- Your goal: Using the records that appear below, write out exactly the lines from the one with "from 693 ms to 1980 ms" through the one with "ms, ranging from", keeping both end lines.
+===+
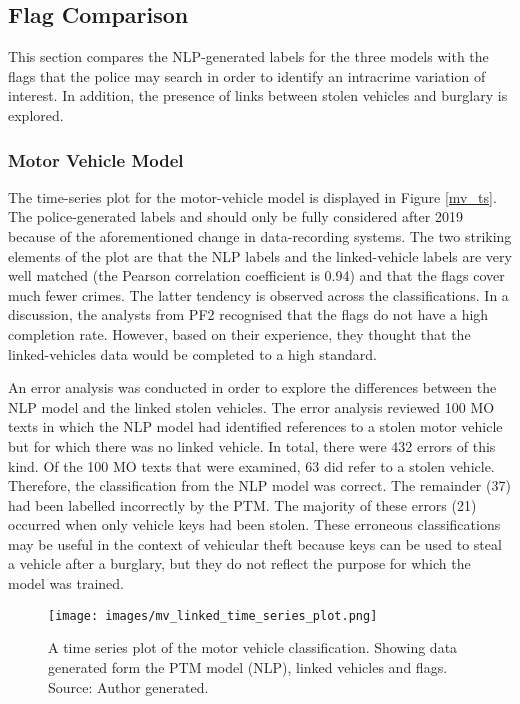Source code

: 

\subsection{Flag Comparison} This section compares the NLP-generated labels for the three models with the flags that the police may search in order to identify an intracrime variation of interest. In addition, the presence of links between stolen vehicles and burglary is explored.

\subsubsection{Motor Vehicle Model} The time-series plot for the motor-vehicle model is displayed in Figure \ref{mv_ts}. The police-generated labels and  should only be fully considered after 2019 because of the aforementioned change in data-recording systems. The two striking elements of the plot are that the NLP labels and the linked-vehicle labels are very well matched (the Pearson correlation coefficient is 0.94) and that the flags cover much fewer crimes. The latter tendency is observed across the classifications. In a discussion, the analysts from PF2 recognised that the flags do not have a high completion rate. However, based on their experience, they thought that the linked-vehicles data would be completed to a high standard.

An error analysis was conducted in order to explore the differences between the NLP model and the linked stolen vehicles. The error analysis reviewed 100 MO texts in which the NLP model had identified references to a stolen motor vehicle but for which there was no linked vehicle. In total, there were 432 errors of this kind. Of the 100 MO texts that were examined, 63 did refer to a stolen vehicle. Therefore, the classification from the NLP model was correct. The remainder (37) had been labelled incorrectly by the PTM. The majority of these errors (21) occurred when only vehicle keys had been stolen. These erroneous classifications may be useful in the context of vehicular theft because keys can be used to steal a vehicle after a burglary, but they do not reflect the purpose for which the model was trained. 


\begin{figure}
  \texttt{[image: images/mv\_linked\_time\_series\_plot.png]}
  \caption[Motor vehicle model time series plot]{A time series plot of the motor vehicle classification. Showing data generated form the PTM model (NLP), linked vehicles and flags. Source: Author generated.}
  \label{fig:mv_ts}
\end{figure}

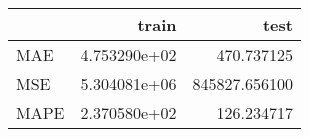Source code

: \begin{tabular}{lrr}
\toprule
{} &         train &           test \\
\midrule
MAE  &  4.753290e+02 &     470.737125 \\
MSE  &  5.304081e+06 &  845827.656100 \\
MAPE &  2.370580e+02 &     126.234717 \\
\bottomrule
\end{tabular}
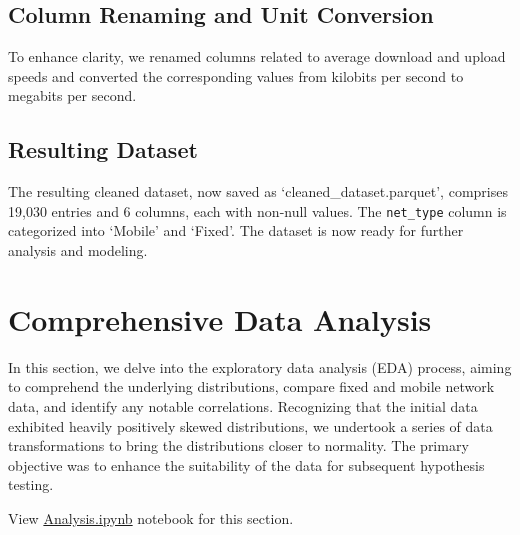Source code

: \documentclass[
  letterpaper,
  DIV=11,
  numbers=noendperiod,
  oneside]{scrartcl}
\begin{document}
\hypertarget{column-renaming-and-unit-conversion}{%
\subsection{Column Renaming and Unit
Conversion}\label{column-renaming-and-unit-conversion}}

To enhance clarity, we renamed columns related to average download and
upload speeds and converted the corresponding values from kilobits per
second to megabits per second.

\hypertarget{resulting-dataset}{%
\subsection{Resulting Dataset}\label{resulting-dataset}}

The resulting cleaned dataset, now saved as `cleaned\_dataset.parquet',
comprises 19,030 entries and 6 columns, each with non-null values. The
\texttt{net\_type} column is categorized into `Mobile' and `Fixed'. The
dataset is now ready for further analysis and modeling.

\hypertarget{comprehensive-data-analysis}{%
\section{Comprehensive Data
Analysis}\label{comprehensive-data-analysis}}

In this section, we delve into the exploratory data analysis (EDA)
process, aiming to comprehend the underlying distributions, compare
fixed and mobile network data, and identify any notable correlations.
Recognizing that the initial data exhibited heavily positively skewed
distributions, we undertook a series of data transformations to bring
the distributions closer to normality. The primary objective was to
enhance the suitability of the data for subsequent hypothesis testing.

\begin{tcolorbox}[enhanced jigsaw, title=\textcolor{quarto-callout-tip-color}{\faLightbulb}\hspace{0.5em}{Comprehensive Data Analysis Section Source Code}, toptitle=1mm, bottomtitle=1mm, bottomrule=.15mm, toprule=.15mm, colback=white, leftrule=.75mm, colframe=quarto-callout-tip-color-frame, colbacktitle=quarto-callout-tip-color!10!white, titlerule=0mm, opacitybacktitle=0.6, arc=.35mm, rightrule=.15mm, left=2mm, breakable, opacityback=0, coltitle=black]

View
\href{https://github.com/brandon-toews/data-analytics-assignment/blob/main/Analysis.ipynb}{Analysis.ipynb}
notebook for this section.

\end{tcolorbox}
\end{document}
+===+
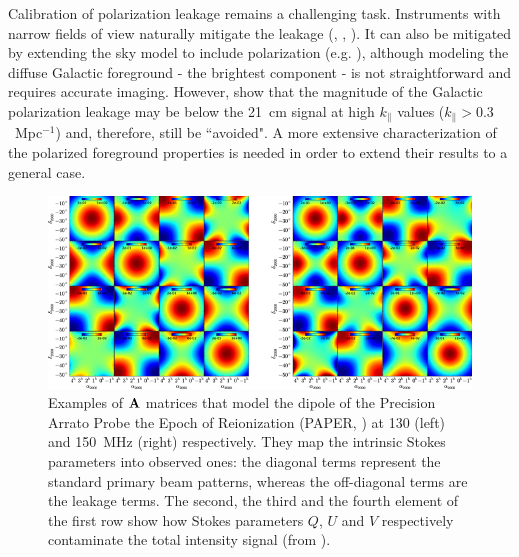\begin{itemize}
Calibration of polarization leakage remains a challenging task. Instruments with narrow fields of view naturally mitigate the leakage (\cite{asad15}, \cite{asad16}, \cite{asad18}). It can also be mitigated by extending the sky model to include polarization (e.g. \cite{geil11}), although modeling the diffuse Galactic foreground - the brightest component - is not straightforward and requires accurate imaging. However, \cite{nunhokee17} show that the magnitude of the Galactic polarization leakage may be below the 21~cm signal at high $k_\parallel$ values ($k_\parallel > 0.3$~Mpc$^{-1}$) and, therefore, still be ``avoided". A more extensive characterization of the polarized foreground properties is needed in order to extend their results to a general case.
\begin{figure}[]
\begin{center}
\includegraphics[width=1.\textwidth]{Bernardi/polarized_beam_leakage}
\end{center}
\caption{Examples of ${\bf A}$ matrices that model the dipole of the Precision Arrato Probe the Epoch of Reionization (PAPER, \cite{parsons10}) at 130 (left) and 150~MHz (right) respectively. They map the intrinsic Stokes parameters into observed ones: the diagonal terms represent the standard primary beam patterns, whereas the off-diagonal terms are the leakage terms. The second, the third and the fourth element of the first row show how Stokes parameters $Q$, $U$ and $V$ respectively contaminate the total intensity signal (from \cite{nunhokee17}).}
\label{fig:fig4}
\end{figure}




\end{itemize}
+===+
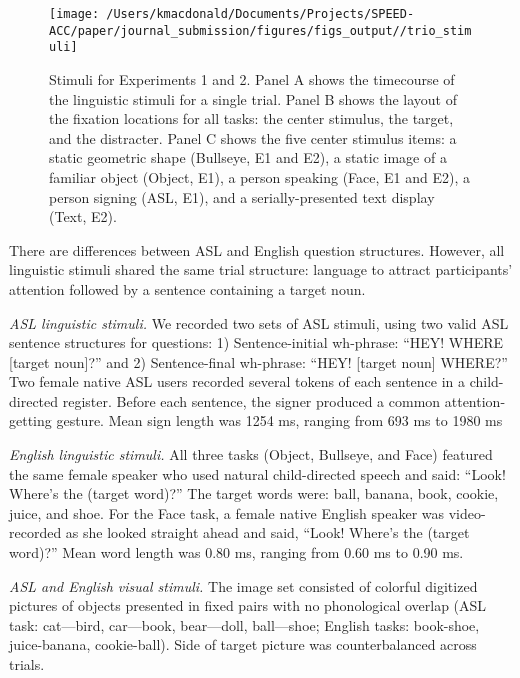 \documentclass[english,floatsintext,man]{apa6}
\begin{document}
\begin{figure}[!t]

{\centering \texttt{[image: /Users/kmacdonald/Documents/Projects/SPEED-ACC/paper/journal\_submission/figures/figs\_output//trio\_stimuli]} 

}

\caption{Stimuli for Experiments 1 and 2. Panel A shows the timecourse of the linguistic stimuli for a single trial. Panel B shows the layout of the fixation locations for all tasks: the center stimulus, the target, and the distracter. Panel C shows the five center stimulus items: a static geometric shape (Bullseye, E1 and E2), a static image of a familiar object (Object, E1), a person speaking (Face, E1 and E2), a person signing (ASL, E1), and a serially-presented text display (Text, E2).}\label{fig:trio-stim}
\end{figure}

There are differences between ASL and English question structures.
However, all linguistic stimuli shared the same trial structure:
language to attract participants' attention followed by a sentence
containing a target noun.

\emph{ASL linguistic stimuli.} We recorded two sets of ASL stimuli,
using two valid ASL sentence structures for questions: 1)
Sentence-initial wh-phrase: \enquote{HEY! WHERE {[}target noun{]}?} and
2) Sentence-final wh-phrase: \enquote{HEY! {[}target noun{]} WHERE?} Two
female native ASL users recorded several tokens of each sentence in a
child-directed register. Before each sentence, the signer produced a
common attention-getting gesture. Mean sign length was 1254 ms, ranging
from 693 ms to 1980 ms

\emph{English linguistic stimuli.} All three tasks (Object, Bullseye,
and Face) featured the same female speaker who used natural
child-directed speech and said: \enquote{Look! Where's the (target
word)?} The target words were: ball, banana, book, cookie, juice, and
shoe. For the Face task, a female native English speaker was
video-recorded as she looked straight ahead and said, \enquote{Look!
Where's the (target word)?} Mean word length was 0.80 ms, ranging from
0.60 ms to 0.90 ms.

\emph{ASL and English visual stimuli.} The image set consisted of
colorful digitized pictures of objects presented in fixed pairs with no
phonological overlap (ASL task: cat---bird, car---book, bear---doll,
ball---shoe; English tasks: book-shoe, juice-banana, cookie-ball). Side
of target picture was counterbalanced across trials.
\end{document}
+===+
- Problem solution:
from 693 ms to 1980 ms

\emph{English linguistic stimuli.} All three tasks (Object, Bullseye,
and Face) featured the same female speaker who used natural
child-directed speech and said: \enquote{Look! Where's the (target
word)?} The target words were: ball, banana, book, cookie, juice, and
shoe. For the Face task, a female native English speaker was
video-recorded as she looked straight ahead and said, \enquote{Look!
Where's the (target word)?} Mean word length was 0.80 ms, ranging from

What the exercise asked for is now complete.